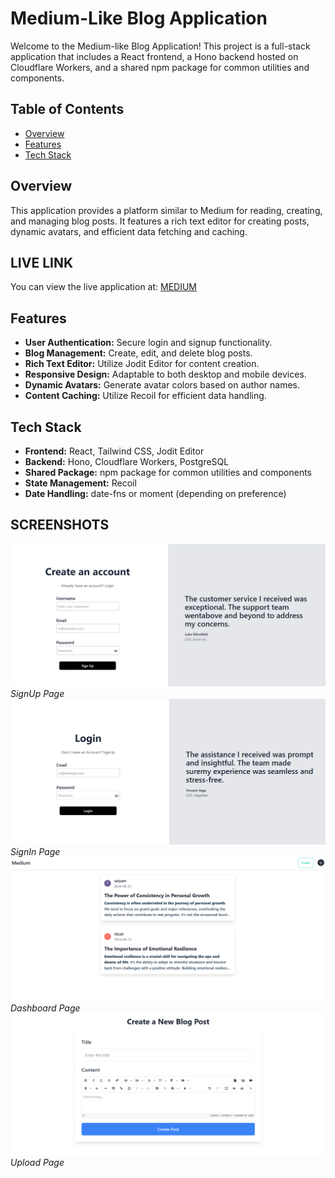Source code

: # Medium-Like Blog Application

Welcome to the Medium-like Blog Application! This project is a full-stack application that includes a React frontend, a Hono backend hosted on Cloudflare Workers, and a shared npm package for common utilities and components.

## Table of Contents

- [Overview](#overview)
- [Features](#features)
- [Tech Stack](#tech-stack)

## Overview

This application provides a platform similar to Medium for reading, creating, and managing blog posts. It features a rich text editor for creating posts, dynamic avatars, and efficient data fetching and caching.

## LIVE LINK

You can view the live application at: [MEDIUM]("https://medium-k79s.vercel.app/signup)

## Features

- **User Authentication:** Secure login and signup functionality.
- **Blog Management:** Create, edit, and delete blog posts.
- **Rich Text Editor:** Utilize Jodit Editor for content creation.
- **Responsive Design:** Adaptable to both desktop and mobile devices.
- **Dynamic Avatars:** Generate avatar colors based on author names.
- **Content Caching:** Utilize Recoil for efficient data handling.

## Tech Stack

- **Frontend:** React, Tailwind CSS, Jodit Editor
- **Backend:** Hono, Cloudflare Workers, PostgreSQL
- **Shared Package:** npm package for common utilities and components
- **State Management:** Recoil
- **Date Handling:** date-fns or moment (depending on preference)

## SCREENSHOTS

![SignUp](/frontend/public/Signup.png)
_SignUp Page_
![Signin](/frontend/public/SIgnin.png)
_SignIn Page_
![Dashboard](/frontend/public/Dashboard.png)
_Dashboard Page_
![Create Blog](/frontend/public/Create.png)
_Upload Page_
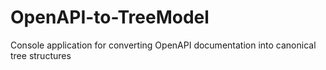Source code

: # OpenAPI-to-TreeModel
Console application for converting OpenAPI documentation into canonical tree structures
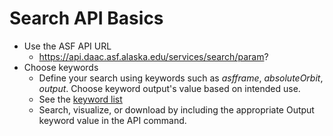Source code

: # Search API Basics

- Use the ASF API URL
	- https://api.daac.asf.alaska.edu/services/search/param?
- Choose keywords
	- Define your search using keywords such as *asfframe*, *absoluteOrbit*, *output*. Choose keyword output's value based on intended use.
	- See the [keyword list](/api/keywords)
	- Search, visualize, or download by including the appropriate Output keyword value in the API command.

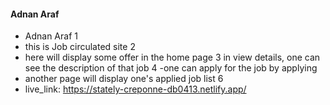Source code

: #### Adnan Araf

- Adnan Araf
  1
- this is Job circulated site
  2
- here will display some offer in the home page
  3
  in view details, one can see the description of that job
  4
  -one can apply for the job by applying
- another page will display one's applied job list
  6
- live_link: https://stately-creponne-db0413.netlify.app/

> **PROBLEM TO WORK ON**
Going through the listing above line by line, tally those containing "based" and state only the total.

> **RESPONSE TO THE TASK**
2